By Tara Eberline, JD
In addition to giving employees the right to job-protected leave, the Family and Medical Leave Act (FMLA) provides two avenues of relief for an Employee when his employer doesn’t comply with its obligations under the law. Read the following article to learn about the distinctions between Fmla interference and retaliation claims and what accounted for the difference between a claim succeeding and failing in one recent case.

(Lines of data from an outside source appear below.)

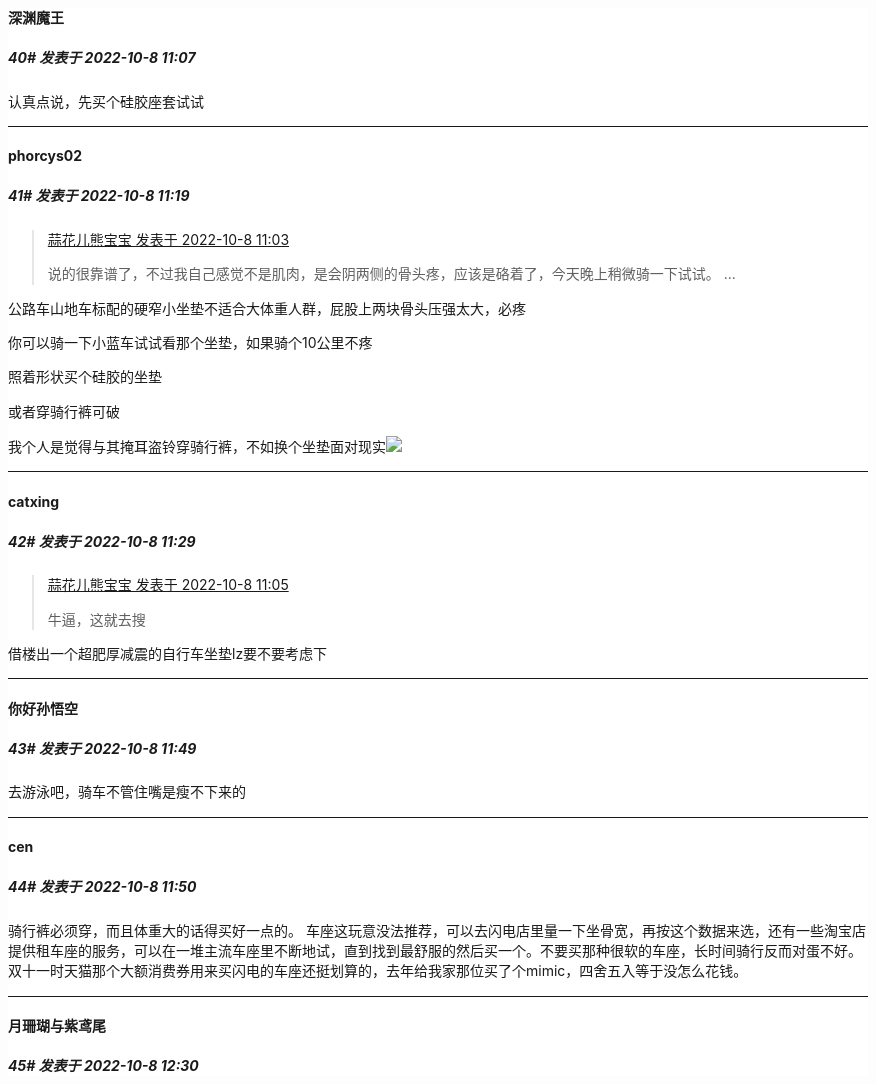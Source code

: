 ####  深渊魔王  
##### 40#       发表于 2022-10-8 11:07

认真点说，先买个硅胶座套试试

*****

####  phorcys02  
##### 41#       发表于 2022-10-8 11:19

<blockquote><a href="httphttps://bbs.saraba1st.com/2b/forum.php?mod=redirect&amp;goto=findpost&amp;pid=57806788&amp;ptid=2098535" target="_blank">蒜花儿熊宝宝 发表于 2022-10-8 11:03</a>

说的很靠谱了，不过我自己感觉不是肌肉，是会阴两侧的骨头疼，应该是硌着了，今天晚上稍微骑一下试试。 ...</blockquote>
公路车山地车标配的硬窄小坐垫不适合大体重人群，屁股上两块骨头压强太大，必疼

你可以骑一下小蓝车试试看那个坐垫，如果骑个10公里不疼

照着形状买个硅胶的坐垫

或者穿骑行裤可破

我个人是觉得与其掩耳盗铃穿骑行裤，不如换个坐垫面对现实<img src="https://static.saraba1st.com/image/smiley/face2017/018.png" referrerpolicy="no-referrer">

*****

####  catxing  
##### 42#       发表于 2022-10-8 11:29

<blockquote><a href="httphttps://bbs.saraba1st.com/2b/forum.php?mod=redirect&amp;goto=findpost&amp;pid=57806826&amp;ptid=2098535" target="_blank">蒜花儿熊宝宝 发表于 2022-10-8 11:05</a>

牛逼，这就去搜</blockquote>
借楼出一个超肥厚减震的自行车坐垫lz要不要考虑下

*****

####  你好孙悟空  
##### 43#       发表于 2022-10-8 11:49

去游泳吧，骑车不管住嘴是瘦不下来的

*****

####  cen  
##### 44#       发表于 2022-10-8 11:50

骑行裤必须穿，而且体重大的话得买好一点的。
车座这玩意没法推荐，可以去闪电店里量一下坐骨宽，再按这个数据来选，还有一些淘宝店提供租车座的服务，可以在一堆主流车座里不断地试，直到找到最舒服的然后买一个。不要买那种很软的车座，长时间骑行反而对蛋不好。
双十一时天猫那个大额消费券用来买闪电的车座还挺划算的，去年给我家那位买了个mimic，四舍五入等于没怎么花钱。

*****

####  月珊瑚与紫鸢尾  
##### 45#       发表于 2022-10-8 12:30

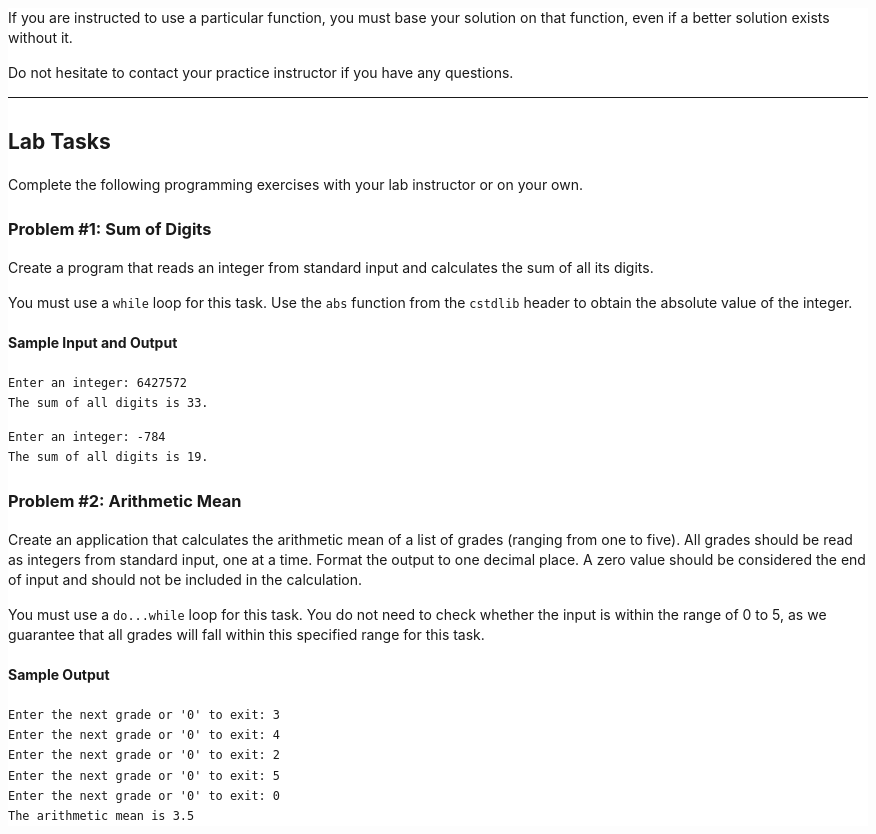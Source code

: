 If you are instructed to use a particular function, you must base your solution on that function, even if a better solution exists without it.

Do not hesitate to contact your practice instructor if you have any questions.

---

## Lab Tasks

Complete the following programming exercises with your lab instructor or on your own.

### Problem #1: Sum of Digits

Create a program that reads an integer from standard input and calculates the sum of all its digits.

You must use a `while` loop for this task. Use the `abs` function from the `cstdlib` header to obtain the absolute value of the integer.

#### Sample Input and Output

```
Enter an integer: 6427572
The sum of all digits is 33.

```

```
Enter an integer: -784
The sum of all digits is 19.

```

### Problem #2: Arithmetic Mean

Create an application that calculates the arithmetic mean of a list of grades (ranging from one to five). All grades should be read as integers from standard input, one at a time. Format the output to one decimal place. A zero value should be considered the end of input and should not be included in the calculation.

You must use a `do...while` loop for this task. You do not need to check whether the input is within the range of 0 to 5, as we guarantee that all grades will fall within this specified range for this task.

#### Sample Output

```
Enter the next grade or '0' to exit: 3
Enter the next grade or '0' to exit: 4
Enter the next grade or '0' to exit: 2
Enter the next grade or '0' to exit: 5
Enter the next grade or '0' to exit: 0
The arithmetic mean is 3.5

```

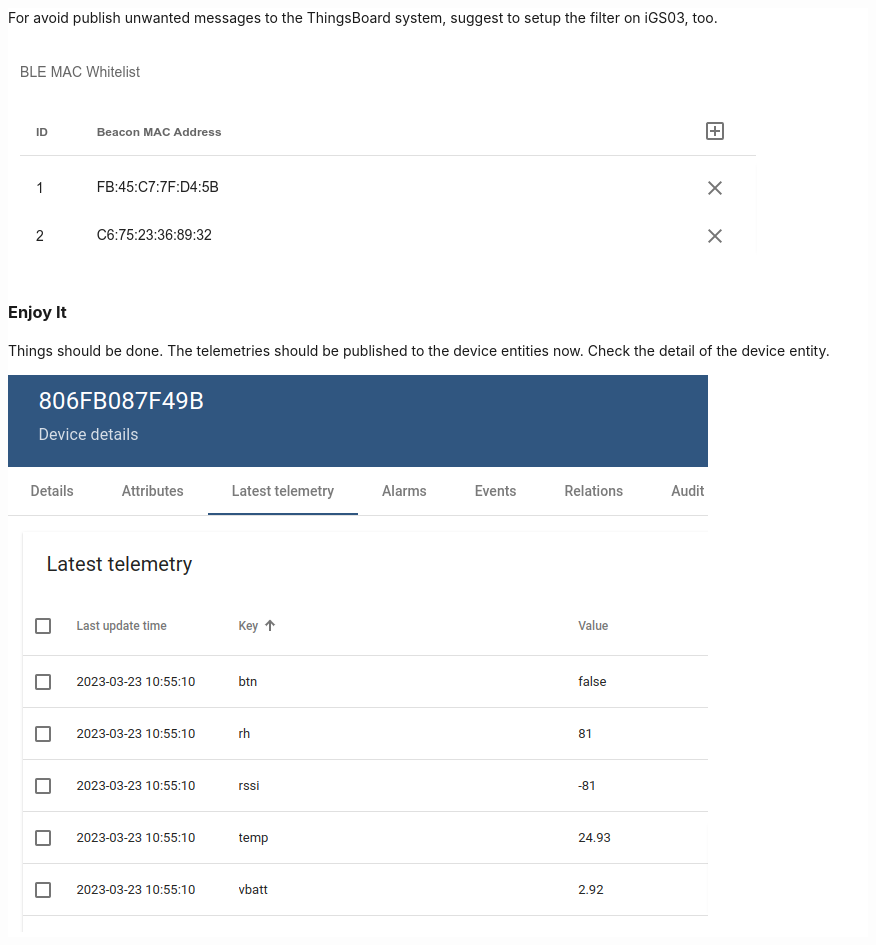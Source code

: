 For avoid publish unwanted messages to the ThingsBoard system, suggest to setup the filter on iGS03, too.

![alt](./images/GwFilterConfiguration.png)

### Enjoy It

Things should be done. The telemetries should be published to the device entities now. Check the detail of the device entity.

![alt](./images/DevicesTelemetry.png)
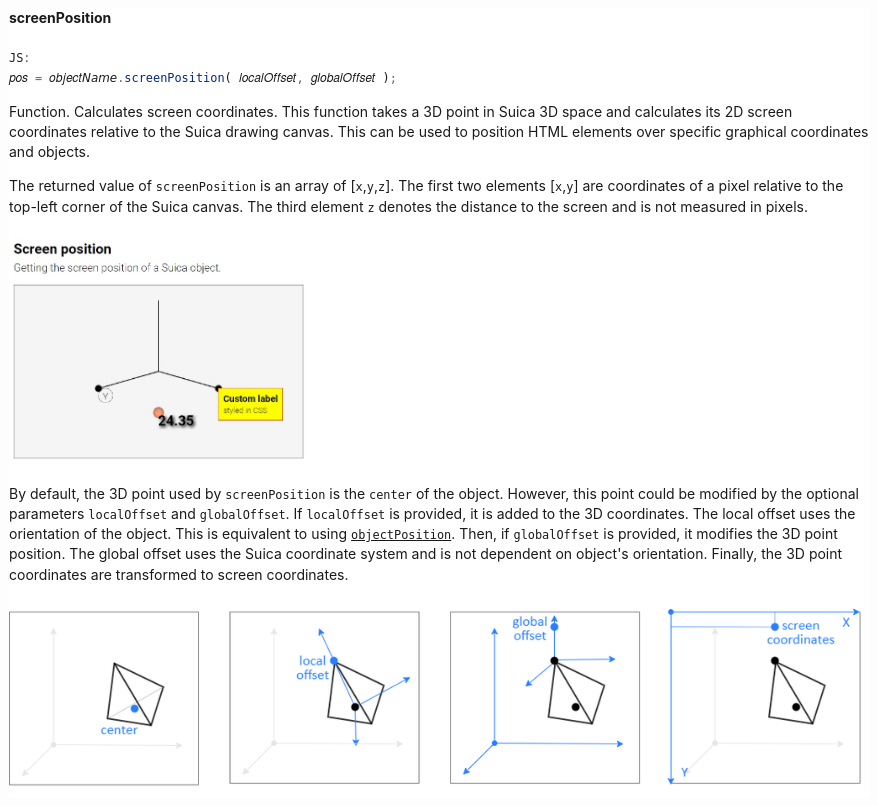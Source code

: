 


#### screenPosition
```js
JS:
𝑝𝑜𝑠 = 𝑜𝑏𝑗𝑒𝑐𝑡𝘕𝘢𝘮𝘦.screenPosition( 𝑙𝑜𝑐𝑎𝑙𝑂𝑓𝑓𝑠𝑒𝑡, 𝑔𝑙𝑜𝑏𝑎𝑙𝑂𝑓𝑓𝑠𝑒𝑡 );
```
Function. Calculates screen coordinates. This function takes a 3D point in Suica 3D space and calculates its 2D screen coordinates relative to the Suica drawing canvas. This can be used to position HTML elements over specific graphical coordinates and objects.

The returned value of `screenPosition` is an array of [`x`,`y`,`z`]. The first two elements [`x`,`y`] are coordinates of a pixel relative to the top-left corner of the Suica canvas. The third element `z` denotes the distance to the screen and is not measured in pixels.

[<kbd><img src="../examples/snapshots/screen-position.jpg" width="300"></kbd>](../examples/screen-position.html)

By default, the 3D point used by `screenPosition` is the `center` of the object. However, this point could be modified by the optional parameters `localOffset` and `globalOffset`. If `localOffset` is provided, it is added to the 3D coordinates. The local offset uses the orientation of the object. This is equivalent to using [`objectPosition`](#objectposition). Then, if `globalOffset` is provided, it modifies the 3D point position. The global offset uses the Suica coordinate system and is not dependent on object's orientation. Finally, the 3D point coordinates are transformed to screen coordinates.

<img src="images/screen-position.png">
 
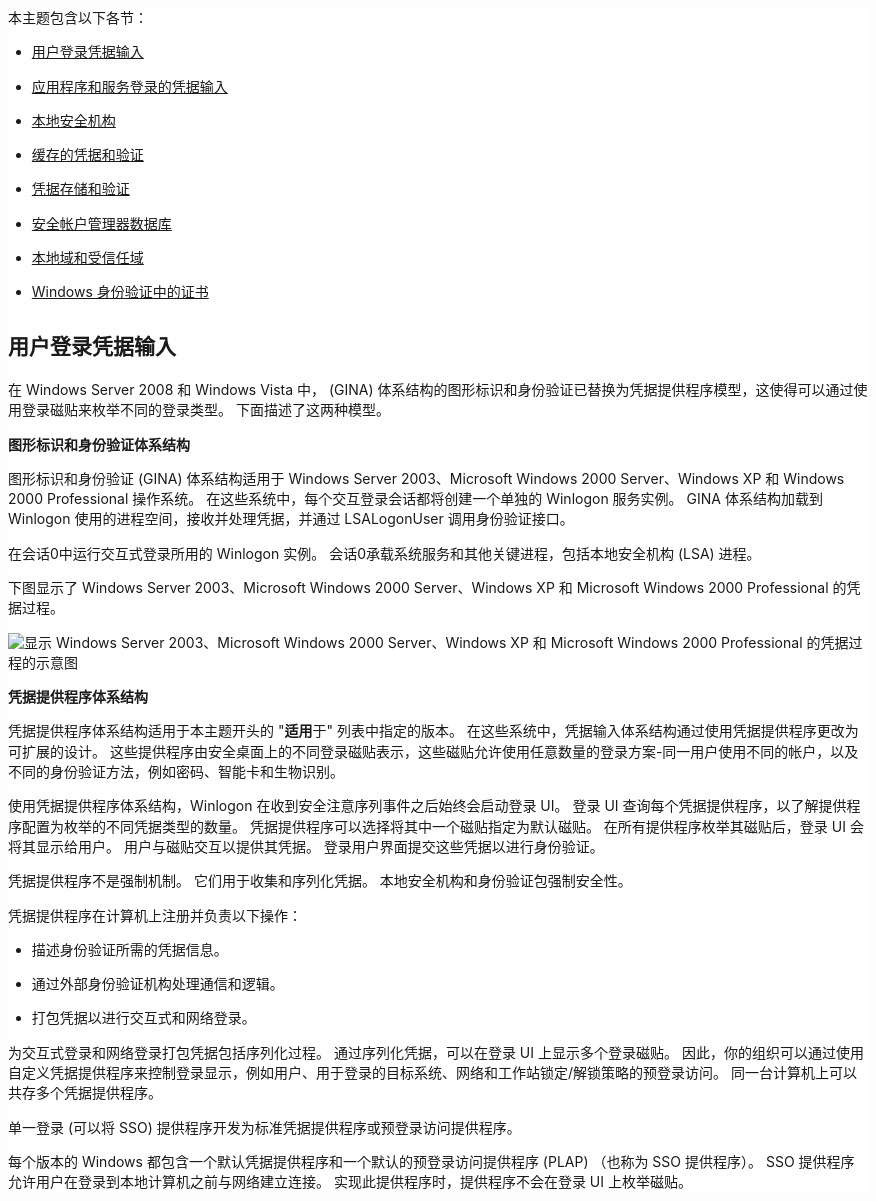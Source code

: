 本主题包含以下各节：

-   [用户登录凭据输入](#BKMK_CrentialInputForUserLogon)

-   [应用程序和服务登录的凭据输入](#BKMK_CredentialInputForApplicationAndServiceLogon)

-   [本地安全机构](#BKMK_LSA)

-   [缓存的凭据和验证](#BKMK_CachedCredentialsAndValidation)

-   [凭据存储和验证](#BKMK_CredentialStorageAndValidation)

-   [安全帐户管理器数据库](#BKMK_SAM)

-   [本地域和受信任域](#BKMK_LocalDomainsAndTrustedDomains)

-   [Windows 身份验证中的证书](#BKMK_CertificatesInWindowsAuthentication)

## <a name="credential-input-for-user-logon"></a><a name="BKMK_CrentialInputForUserLogon"></a>用户登录凭据输入
在 Windows Server 2008 和 Windows Vista 中， (GINA) 体系结构的图形标识和身份验证已替换为凭据提供程序模型，这使得可以通过使用登录磁贴来枚举不同的登录类型。 下面描述了这两种模型。

**图形标识和身份验证体系结构**

图形标识和身份验证 (GINA) 体系结构适用于 Windows Server 2003、Microsoft Windows 2000 Server、Windows XP 和 Windows 2000 Professional 操作系统。 在这些系统中，每个交互登录会话都将创建一个单独的 Winlogon 服务实例。 GINA 体系结构加载到 Winlogon 使用的进程空间，接收并处理凭据，并通过 LSALogonUser 调用身份验证接口。

在会话0中运行交互式登录所用的 Winlogon 实例。 会话0承载系统服务和其他关键进程，包括本地安全机构 (LSA) 进程。

下图显示了 Windows Server 2003、Microsoft Windows 2000 Server、Windows XP 和 Microsoft Windows 2000 Professional 的凭据过程。

![显示 Windows Server 2003、Microsoft Windows 2000 Server、Windows XP 和 Microsoft Windows 2000 Professional 的凭据过程的示意图](../media/credentials-processes-in-windows-authentication/AuthN_GINA_Architecture.gif)

**凭据提供程序体系结构**

凭据提供程序体系结构适用于本主题开头的 "**适用**于" 列表中指定的版本。 在这些系统中，凭据输入体系结构通过使用凭据提供程序更改为可扩展的设计。 这些提供程序由安全桌面上的不同登录磁贴表示，这些磁贴允许使用任意数量的登录方案-同一用户使用不同的帐户，以及不同的身份验证方法，例如密码、智能卡和生物识别。

使用凭据提供程序体系结构，Winlogon 在收到安全注意序列事件之后始终会启动登录 UI。 登录 UI 查询每个凭据提供程序，以了解提供程序配置为枚举的不同凭据类型的数量。 凭据提供程序可以选择将其中一个磁贴指定为默认磁贴。 在所有提供程序枚举其磁贴后，登录 UI 会将其显示给用户。 用户与磁贴交互以提供其凭据。 登录用户界面提交这些凭据以进行身份验证。

凭据提供程序不是强制机制。 它们用于收集和序列化凭据。 本地安全机构和身份验证包强制安全性。

凭据提供程序在计算机上注册并负责以下操作：

-   描述身份验证所需的凭据信息。

-   通过外部身份验证机构处理通信和逻辑。

-   打包凭据以进行交互式和网络登录。

为交互式登录和网络登录打包凭据包括序列化过程。 通过序列化凭据，可以在登录 UI 上显示多个登录磁贴。 因此，你的组织可以通过使用自定义凭据提供程序来控制登录显示，例如用户、用于登录的目标系统、网络和工作站锁定/解锁策略的预登录访问。 同一台计算机上可以共存多个凭据提供程序。

单一登录 (可以将 SSO) 提供程序开发为标准凭据提供程序或预登录访问提供程序。

每个版本的 Windows 都包含一个默认凭据提供程序和一个默认的预登录访问提供程序 (PLAP) （也称为 SSO 提供程序）。 SSO 提供程序允许用户在登录到本地计算机之前与网络建立连接。 实现此提供程序时，提供程序不会在登录 UI 上枚举磁贴。

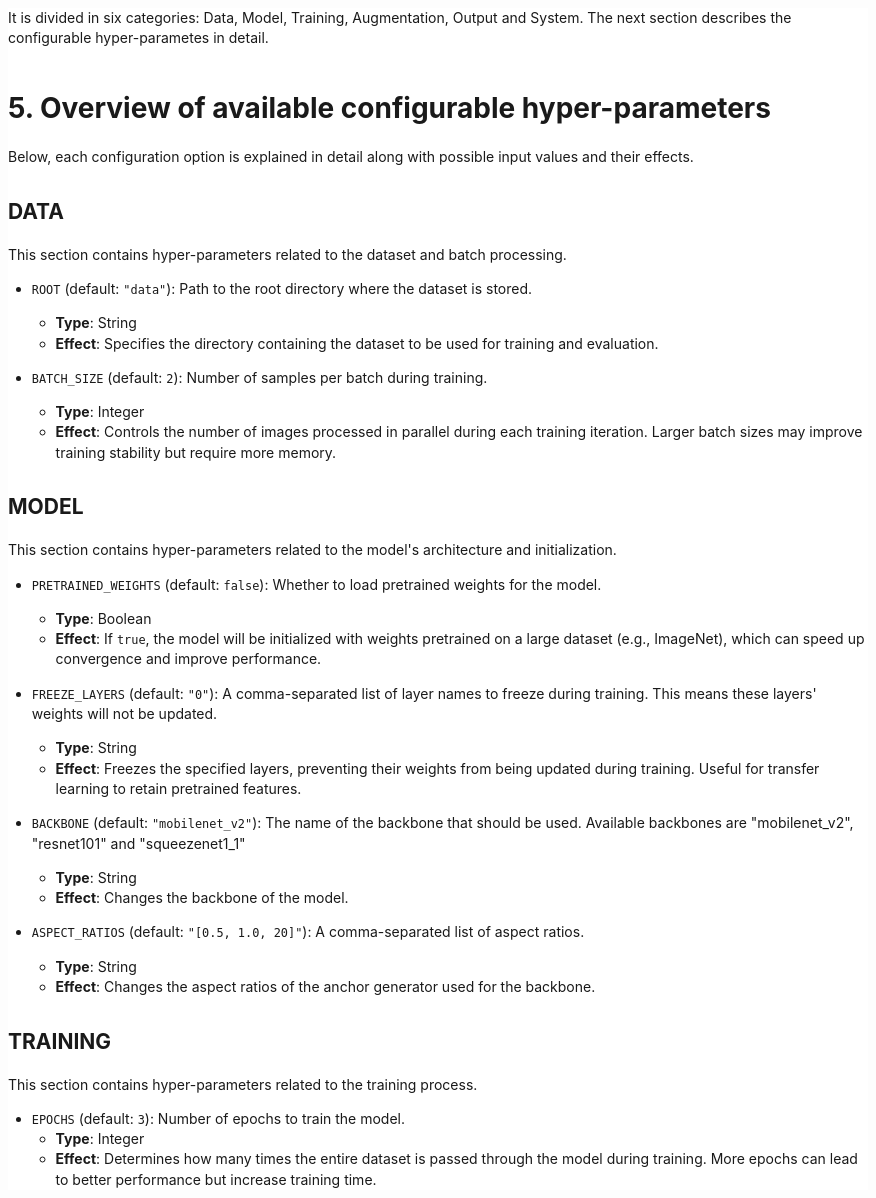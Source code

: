 It is divided in six categories: Data, Model, Training, Augmentation, Output and System. The next section describes the configurable hyper-parametes in detail.

# 5. Overview of available configurable hyper-parameters

Below, each configuration option is explained in detail along with possible input values and their effects.

## DATA

This section contains hyper-parameters related to the dataset and batch processing.

- `ROOT` (default: `"data"`): Path to the root directory where the dataset is stored.
  - **Type**: String
  - **Effect**: Specifies the directory containing the dataset to be used for training and evaluation.

- `BATCH_SIZE` (default: `2`): Number of samples per batch during training.
  - **Type**: Integer
  - **Effect**: Controls the number of images processed in parallel during each training iteration. Larger batch sizes may improve training stability but require more memory.

## MODEL

This section contains hyper-parameters related to the model's architecture and initialization.

- `PRETRAINED_WEIGHTS` (default: `false`): Whether to load pretrained weights for the model.
  - **Type**: Boolean
  - **Effect**: If `true`, the model will be initialized with weights pretrained on a large dataset (e.g., ImageNet), which can speed up convergence and improve performance.

- `FREEZE_LAYERS` (default: `"0"`): A comma-separated list of layer names to freeze during training. This means these layers' weights will not be updated.
  - **Type**: String
  - **Effect**: Freezes the specified layers, preventing their weights from being updated during training. Useful for transfer learning to retain pretrained features.

- `BACKBONE` (default: `"mobilenet_v2"`): The name of the backbone that should be used. Available backbones are "mobilenet_v2", "resnet101" and "squeezenet1_1"
  - **Type**: String
  - **Effect**: Changes the backbone of the model.

- `ASPECT_RATIOS` (default: `"[0.5, 1.0, 20]"`): A comma-separated list of aspect ratios.
  - **Type**: String
  - **Effect**: Changes the aspect ratios of the anchor generator used for the backbone.

## TRAINING

This section contains hyper-parameters related to the training process.

- `EPOCHS` (default: `3`): Number of epochs to train the model.
  - **Type**: Integer
  - **Effect**: Determines how many times the entire dataset is passed through the model during training. More epochs can lead to better performance but increase training time.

Paul Janczak was hired as general manager (GM) of the Canada operations for Tulsa Winch, Inc. (TWI), in 2010. In June 2012, the company’s president visited Janczak’s workplace and noted that the facility was evolving to more of a matrix-reporting structure in which many of the leads reported to individuals at corporate headquarters (rather than to Janczak). On July 6, a TWI vice president recommended elimination of Janczak’s GM position.
About a month later, on July 30, Janczak was injured in a vehicle accident. He took FMLA leave from July 31 until October 1. Although TWI’s president asserted that he decided to eliminate the Canada GM position on or around August 14, documents produced during the litigation showed that two new employees were hired a week later, and it was announced that they would report to the GM.
On the day Janczak returned to work, however, he was told that his position had been discontinued. Janczak sued, arguing his termination interfered with his Fmla Rights and he was retaliated against for exercising his FMLA rights.